Aynı toplantıda konuşan Roni Margulies ise AKP otoriterleştikçe adım adım bunun kanıksandığını, bu oldukça kemalizmin tekrar muhalefet içinde makul bir şey olarak görülmeye başlandığını söyledi. Resmi ideolojinin gerilediği, Andımız’ın kaldırıldığı, Ermeni sorununda gelişmelerin olduğu ve çözüm sürecinin gündeme geldiği bir dönemin ardından bugünlere geldiğimizi vurgulayan Margulies, hem iktidar safında hem de muhalefette bugün kemalizmin bulunduğunu dile getirdi. Türkiye’de çok ciddi muhalefet alanları varken, bir muhalefet partisinin yapması gereken onca şey varken hiçbir şey yapılmadığını söyleyen Margulies, bunun sebebinin hiçbir şey yapmazsak 2023 seçimlerinde AKP’den kurtulacağımız inancı olduğunu söyledi. Bunun tehlikesine dikkat çeken Roni Margulies, otoriter uygulamalara direniş olmazsa seçimlerde böylesi bir sonucun garanti olmayacağını ifade etti.
Göçmenlerle dayanışma
İkinci oturumda göçmenlerle dayanışmayı büyütmenin önemi tartışıldı. Hepimiz Göçmeniz kampanyası adına yapılan konuşmada, ırkçı argümanlarla mücadele etmenin önemine değinilirken, sığınmacılarla dayanışma içerisinde olmanın yalnızca insan hakları açısından değil, aynı zamanda Türkiye işçi sınıfının birleşik mücadelesini güçlendirmesi ve sosyoekonomik sorunların sorumlusunun doğru tespit edilmesi konusunda da şart olduğu hatırlatıldı.

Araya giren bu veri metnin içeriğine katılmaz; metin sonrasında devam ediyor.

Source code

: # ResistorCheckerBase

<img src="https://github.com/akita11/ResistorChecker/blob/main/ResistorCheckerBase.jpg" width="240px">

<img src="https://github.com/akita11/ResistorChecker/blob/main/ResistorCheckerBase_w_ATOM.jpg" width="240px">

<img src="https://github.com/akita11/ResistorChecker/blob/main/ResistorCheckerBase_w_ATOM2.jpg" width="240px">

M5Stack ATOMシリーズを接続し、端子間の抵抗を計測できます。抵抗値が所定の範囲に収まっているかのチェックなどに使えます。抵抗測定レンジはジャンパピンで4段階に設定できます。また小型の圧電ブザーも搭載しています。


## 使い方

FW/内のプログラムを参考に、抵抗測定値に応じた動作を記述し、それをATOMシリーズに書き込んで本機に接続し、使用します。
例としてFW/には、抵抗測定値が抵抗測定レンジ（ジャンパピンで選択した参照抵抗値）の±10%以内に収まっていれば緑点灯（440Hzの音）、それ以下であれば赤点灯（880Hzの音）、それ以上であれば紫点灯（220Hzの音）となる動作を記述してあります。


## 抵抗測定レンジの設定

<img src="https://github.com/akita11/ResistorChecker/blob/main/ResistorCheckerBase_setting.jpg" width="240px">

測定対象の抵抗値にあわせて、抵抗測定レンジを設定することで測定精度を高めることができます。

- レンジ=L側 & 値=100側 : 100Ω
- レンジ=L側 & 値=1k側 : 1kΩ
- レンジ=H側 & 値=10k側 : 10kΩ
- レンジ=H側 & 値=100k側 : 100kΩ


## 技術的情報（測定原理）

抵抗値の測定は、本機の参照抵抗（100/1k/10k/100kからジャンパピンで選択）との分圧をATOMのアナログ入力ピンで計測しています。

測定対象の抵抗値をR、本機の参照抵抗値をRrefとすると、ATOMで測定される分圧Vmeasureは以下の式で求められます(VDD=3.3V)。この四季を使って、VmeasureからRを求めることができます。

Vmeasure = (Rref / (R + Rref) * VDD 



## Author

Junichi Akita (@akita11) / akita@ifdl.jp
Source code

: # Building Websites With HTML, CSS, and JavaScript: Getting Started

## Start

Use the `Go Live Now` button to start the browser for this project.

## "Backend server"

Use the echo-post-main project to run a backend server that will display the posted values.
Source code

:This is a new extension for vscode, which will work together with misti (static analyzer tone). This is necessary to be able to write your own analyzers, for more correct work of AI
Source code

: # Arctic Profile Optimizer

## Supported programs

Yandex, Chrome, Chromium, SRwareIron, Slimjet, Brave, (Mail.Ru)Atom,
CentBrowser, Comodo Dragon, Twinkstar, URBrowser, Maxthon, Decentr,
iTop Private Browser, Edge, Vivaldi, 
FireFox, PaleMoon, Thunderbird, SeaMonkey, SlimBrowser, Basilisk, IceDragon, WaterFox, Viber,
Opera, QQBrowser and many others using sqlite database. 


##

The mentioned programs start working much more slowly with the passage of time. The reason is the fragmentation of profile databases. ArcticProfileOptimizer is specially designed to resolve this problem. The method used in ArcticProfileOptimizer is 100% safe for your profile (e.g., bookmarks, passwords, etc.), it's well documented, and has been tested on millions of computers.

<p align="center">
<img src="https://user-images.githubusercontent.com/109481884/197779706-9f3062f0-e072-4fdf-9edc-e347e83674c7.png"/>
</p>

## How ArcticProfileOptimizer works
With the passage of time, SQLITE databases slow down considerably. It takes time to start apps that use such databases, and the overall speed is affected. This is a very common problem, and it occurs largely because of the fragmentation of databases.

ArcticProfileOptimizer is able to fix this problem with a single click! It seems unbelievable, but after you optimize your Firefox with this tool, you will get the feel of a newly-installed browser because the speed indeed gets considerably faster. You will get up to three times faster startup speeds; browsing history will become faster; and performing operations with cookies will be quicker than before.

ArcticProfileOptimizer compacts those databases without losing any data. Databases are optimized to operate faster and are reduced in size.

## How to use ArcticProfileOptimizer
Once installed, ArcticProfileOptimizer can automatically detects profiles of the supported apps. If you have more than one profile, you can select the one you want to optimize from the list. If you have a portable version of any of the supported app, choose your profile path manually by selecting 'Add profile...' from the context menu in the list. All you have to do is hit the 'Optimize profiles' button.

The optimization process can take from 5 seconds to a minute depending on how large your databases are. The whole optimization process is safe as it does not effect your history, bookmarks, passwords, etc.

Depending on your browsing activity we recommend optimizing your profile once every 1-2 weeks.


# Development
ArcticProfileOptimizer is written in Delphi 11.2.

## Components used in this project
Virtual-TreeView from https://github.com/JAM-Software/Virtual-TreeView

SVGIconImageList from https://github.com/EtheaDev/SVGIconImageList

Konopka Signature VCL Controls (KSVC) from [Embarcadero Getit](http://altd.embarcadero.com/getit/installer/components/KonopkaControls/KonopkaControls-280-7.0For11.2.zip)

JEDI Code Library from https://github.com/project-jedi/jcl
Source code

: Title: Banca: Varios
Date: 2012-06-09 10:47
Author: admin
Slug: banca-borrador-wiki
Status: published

Halkların Köprüsü Derneği’nden Üstün Reinart hem Avrupa’da hem Türkiye’de hükümetlerin tutumunun ve ırkçılığın karamsar bir tablo çizdiğini belirterek, çözüm için göçmenlerin hakları ve sınırların açılması için mücadele etmekten başka çare olmadığını, aşırı sağın göçmenlere yönelik ırkçılıktan beslenerek büyüdüğünü, buna karşı mücadele etmekten başka bir formül olmadığını, fakat bunun da çok zor olduğunu söyledi.
Antikapitalist alternatif
Son oturumda ise Türkiye’de antikapitalist bir alternatifin nasıl yaratılabileceği tartışıldı.
İlk olarak konuşan Yıldız Önen, dünyada ve Türkiye’de geçmişte ortaya çıkan kitlesel muhalefet hareketlerinden bahsederek, küresel büyük mücadelelerin bir şeylerin kazanılabileceği duygusunu bu yüzyılın başında da yarattığını ifade etti. İşçi sınıfı mücadelesi olmadan, kitlesel olarak egemen sınıf üzerinde baskı yapacak bir gücünüz yoksa büyük gösterilerin de bir yere kadar sınırlı kaldığını söyleyen Önen, yine de bunların büyük bir mücadele deneyimi bıraktığını hatırlattı.
2008 yılında başlayan küresel ekonomik krizin bir dönüm noktası olduğunu söyleyen Yıldız Önen, bunun siyasi sonucunun otoriter hükümetler ve liderler olduğunu, içinde yaşadığımız politik krizde Arap Baharı gibi toplumsal altüst oluşların sık sık yaşandığını belirtti. Bütün mücadeleleri birbirine bağlayan örgütlü bir güç yaratmanın gerekliliğine işaret eden Önen, tarihin bizim lehimize değişmesi için kapitalizmi yok etme mücadelesine devam etmemiz gerektiğini vurguladı.
Toplantının diğer konuşmacısı Bekir Ersin ise Türkiye’de genel olarak moralsiz bir atmosferin içinden geçildiğini, seçimleri beklemenin çok yaygın bir tutum olduğunu, ancak burada muhalefetin vaatlerinin tek tük olumlu şeylere rağmen genel olarak büyük sorunlar hakkında somut vaadi olmadığını hatırlattı. Birçok yerde direnenleri gördüğümüzde umutlandığımızı söyleyen Ersin, bugünden seçim sürecine endekslenmenin yanlış olduğunu, var olan mücadelelere bakmak ve bunları birleştirmek gerektiğini ifade etti. Bütün ezilenlerin mücadelelerini işçi sınıfı mücadelesine dönüştürmek gerektiğini vurgulayan Bekir Ersin, bunu sağlayabilecek bir örgütlenmeyi inşa etmeyi hedef olarak göstererek sözlerini noktaladı.